_Activity_:
Extract the opening line of the entries and every line after it, stopping at and including the line that contains "This Azure Function". Do not include pictures.

[Document images with source code]
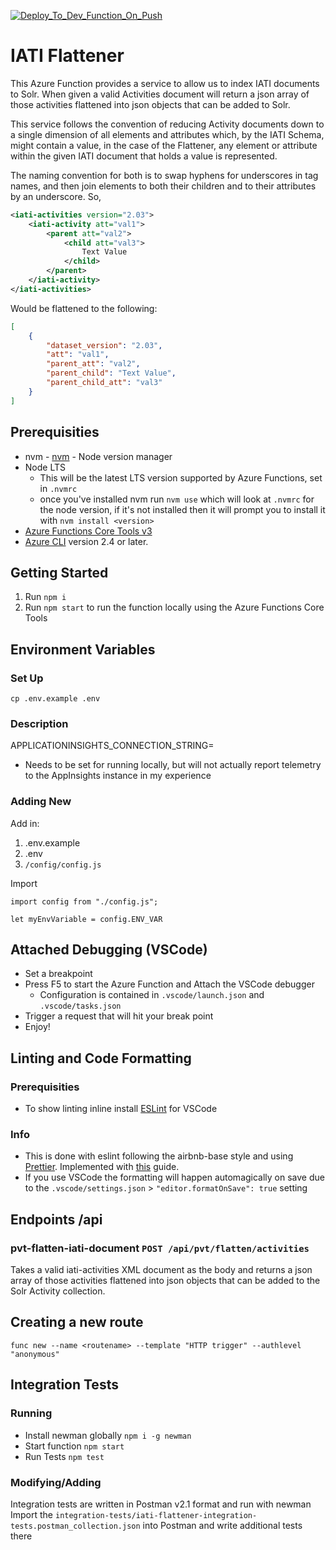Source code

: [![Deploy_To_Dev_Function_On_Push](https://github.com/IATI/iati-flattener/actions/workflows/develop-func-deploy.yml/badge.svg)](https://github.com/IATI/iati-flattener/actions/workflows/develop-func-deploy.yml)

# IATI Flattener

This Azure Function provides a service to allow us to index IATI documents to Solr. When given a valid Activities document will return a json array of those activities flattened into json objects that can be added to Solr.

This service follows the convention of reducing Activity documents down to a single dimension of all elements and attributes which, by the IATI Schema, might contain a value, in the case of the Flattener, any element or attribute within the given IATI document that holds a value is represented.

The naming convention for both is to swap hyphens for underscores in tag names, and then join elements to both their children and to their attributes by an underscore. So,

```xml
<iati-activities version="2.03">
    <iati-activity att="val1">
        <parent att="val2">
            <child att="val3">
                Text Value
            </child>
        </parent>
    </iati-activity>
</iati-activities>
```

Would be flattened to the following:

```json
[
    {
        "dataset_version": "2.03",
        "att": "val1",
        "parent_att": "val2",
        "parent_child": "Text Value",
        "parent_child_att": "val3"
    }
]
```

## Prerequisities

-   nvm - [nvm](https://github.com/nvm-sh/nvm) - Node version manager
-   Node LTS
    -   This will be the latest LTS version supported by Azure Functions, set in `.nvmrc`
    -   once you've installed nvm run `nvm use` which will look at `.nvmrc` for the node version, if it's not installed then it will prompt you to install it with `nvm install <version>`
-   [Azure Functions Core Tools v3](https://github.com/Azure/azure-functions-core-tools)
-   [Azure CLI](https://docs.microsoft.com/en-us/cli/azure/install-azure-cli) version 2.4 or later.

## Getting Started

1. Run `npm i`
1. Run `npm start` to run the function locally using the Azure Functions Core Tools

## Environment Variables

### Set Up

`cp .env.example .env`

### Description

APPLICATIONINSIGHTS_CONNECTION_STRING=

-   Needs to be set for running locally, but will not actually report telemetry to the AppInsights instance in my experience

### Adding New

Add in:

1. .env.example
1. .env
1. `/config/config.js`

Import

```
import config from "./config.js";

let myEnvVariable = config.ENV_VAR
```

## Attached Debugging (VSCode)

-   Set a breakpoint
-   Press F5 to start the Azure Function and Attach the VSCode debugger
    -   Configuration is contained in `.vscode/launch.json` and `.vscode/tasks.json`
-   Trigger a request that will hit your break point
-   Enjoy!

## Linting and Code Formatting

### Prerequisities

-   To show linting inline install [ESLint](https://marketplace.visualstudio.com/items?itemName=dbaeumer.vscode-eslint) for VSCode

### Info

-   This is done with eslint following the airbnb-base style and using [Prettier](https://prettier.io). Implemented with [this](https://sourcelevel.io/blog/how-to-setup-eslint-and-prettier-on-node) guide.
-   If you use VSCode the formatting will happen automagically on save due to the `.vscode/settings.json` > `"editor.formatOnSave": true` setting

## Endpoints /api

### pvt-flatten-iati-document `POST /api/pvt/flatten/activities`

Takes a valid iati-activities XML document as the body and returns a json array of those activities flattened into json objects that can be added to the Solr Activity collection.

## Creating a new route

`func new --name <routename> --template "HTTP trigger" --authlevel "anonymous"`

## Integration Tests

### Running

-   Install newman globally `npm i -g newman`
-   Start function `npm start`
-   Run Tests `npm test`

### Modifying/Adding

Integration tests are written in Postman v2.1 format and run with newman
Import the `integration-tests/iati-flattener-integration-tests.postman_collection.json` into Postman and write additional tests there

_Written solution_:
Source code

: [![Deploy_To_Dev_Function_On_Push](https://github.com/IATI/iati-flattener/actions/workflows/develop-func-deploy.yml/badge.svg)](https://github.com/IATI/iati-flattener/actions/workflows/develop-func-deploy.yml)

# IATI Flattener

This Azure Function provides a service to allow us to index IATI documents to Solr. When given a valid Activities document will return a json array of those activities flattened into json objects that can be added to Solr.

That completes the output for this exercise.